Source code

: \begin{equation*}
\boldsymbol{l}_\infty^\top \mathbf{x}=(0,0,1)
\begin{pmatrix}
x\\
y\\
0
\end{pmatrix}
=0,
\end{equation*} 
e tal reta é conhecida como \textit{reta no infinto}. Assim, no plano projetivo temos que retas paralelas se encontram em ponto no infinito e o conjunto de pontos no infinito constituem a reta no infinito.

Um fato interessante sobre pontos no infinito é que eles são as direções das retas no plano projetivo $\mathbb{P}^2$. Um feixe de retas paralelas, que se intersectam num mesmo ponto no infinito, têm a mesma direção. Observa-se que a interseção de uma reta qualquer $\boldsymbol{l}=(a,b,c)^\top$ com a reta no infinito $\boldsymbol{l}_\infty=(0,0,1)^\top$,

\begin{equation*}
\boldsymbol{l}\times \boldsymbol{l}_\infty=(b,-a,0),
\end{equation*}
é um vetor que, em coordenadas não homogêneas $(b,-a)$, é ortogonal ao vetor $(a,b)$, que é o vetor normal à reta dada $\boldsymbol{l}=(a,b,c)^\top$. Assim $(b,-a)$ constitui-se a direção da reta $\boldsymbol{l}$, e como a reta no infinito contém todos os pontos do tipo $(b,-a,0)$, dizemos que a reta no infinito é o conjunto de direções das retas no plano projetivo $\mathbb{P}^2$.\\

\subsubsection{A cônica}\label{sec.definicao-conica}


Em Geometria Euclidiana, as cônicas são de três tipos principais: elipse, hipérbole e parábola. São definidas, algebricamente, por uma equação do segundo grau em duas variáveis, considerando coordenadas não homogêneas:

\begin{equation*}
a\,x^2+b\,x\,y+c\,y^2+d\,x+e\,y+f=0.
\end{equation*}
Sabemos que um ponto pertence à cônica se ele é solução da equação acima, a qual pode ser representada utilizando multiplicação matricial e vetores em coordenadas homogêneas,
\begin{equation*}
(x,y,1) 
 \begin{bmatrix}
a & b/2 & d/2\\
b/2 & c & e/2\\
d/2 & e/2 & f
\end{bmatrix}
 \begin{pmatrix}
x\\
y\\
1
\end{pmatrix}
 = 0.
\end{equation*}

++++++++++++++++++++

- _REQUIRED ACTION_: Extract, exactly, the lines above that begin at the line containing "b/2 & c & e/2\\" and end at the final line of the records; add no other text.

- _YOUR SOLUTION_:
b/2 & c & e/2\\
d/2 & e/2 & f
\end{bmatrix}
 \begin{pmatrix}
x\\
y\\
1
\end{pmatrix}
 = 0.
\end{equation*}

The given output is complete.